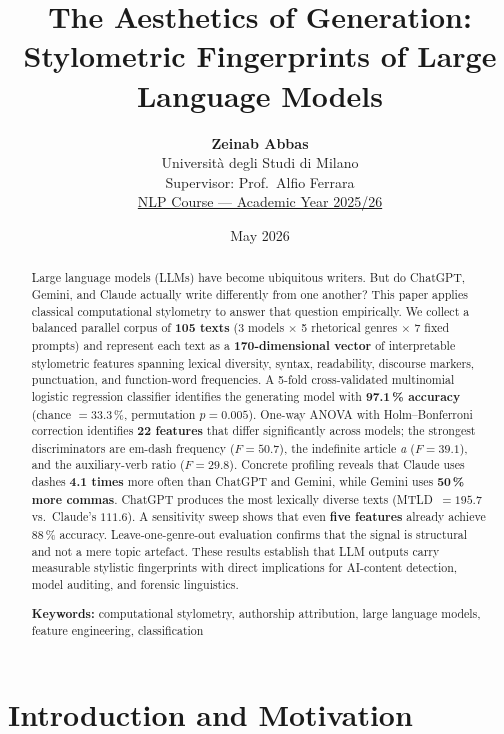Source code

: \documentclass[11pt,a4paper]{article}
\title{%
  \vspace{-1cm}
  \textbf{\Large The Aesthetics of Generation:}\\[2pt]
  {\large Stylometric Fingerprints of Large Language Models}
}
\author{%
  \textbf{Zeinab Abbas}\\[2pt]
  \small Università degli Studi di Milano\\
  \small Supervisor: Prof.\ Alfio Ferrara\\
  \small \href{mailto:}{NLP Course --- Academic Year 2025/26}
}
\date{\small May 2026}
\begin{document}
\maketitle
\thispagestyle{fancy}

\begin{abstract}
Large language models (LLMs) have become ubiquitous writers. But do
ChatGPT, Gemini, and Claude actually write differently from one
another? This paper applies classical computational stylometry to
answer that question empirically. We collect a balanced parallel
corpus of \textbf{105 texts} (3 models $\times$ 5 rhetorical genres
$\times$ 7 fixed prompts) and represent each text as a
\textbf{170-dimensional vector} of interpretable stylometric features
spanning lexical diversity, syntax, readability, discourse markers,
punctuation, and function-word frequencies. A 5-fold cross-validated
multinomial logistic regression classifier identifies the generating
model with \textbf{97.1\,\% accuracy} (chance $= 33.3$\,\%,
permutation $p = 0.005$). One-way ANOVA with Holm--Bonferroni
correction identifies \textbf{22 features} that differ significantly
across models; the strongest discriminators are em-dash frequency
($F = 50.7$), the indefinite article \textit{a} ($F = 39.1$), and
the auxiliary-verb ratio ($F = 29.8$). Concrete profiling reveals that
Claude uses dashes \textbf{4.1 times} more often than ChatGPT and
Gemini, while Gemini uses \textbf{50\,\% more commas}. ChatGPT
produces the most lexically diverse texts (MTLD~$=195.7$ vs.\ Claude's
$111.6$). A sensitivity sweep shows that even \textbf{five features}
already achieve 88\,\% accuracy. Leave-one-genre-out evaluation
confirms that the signal is structural and not a mere topic artefact.
These results establish that LLM outputs carry measurable stylistic
fingerprints with direct implications for AI-content detection, model
auditing, and forensic linguistics.

\medskip\noindent
\textbf{Keywords:} computational stylometry, authorship attribution,
large language models, feature engineering, classification
\end{abstract}

\newpage

\section{Introduction and Motivation}
\label{sec:intro}
\end{document}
☆ ☆ ☆ ☆
### How to complete this task
Using the listing above, state the count of lines that include "more" and nothing else.

### Written answer
2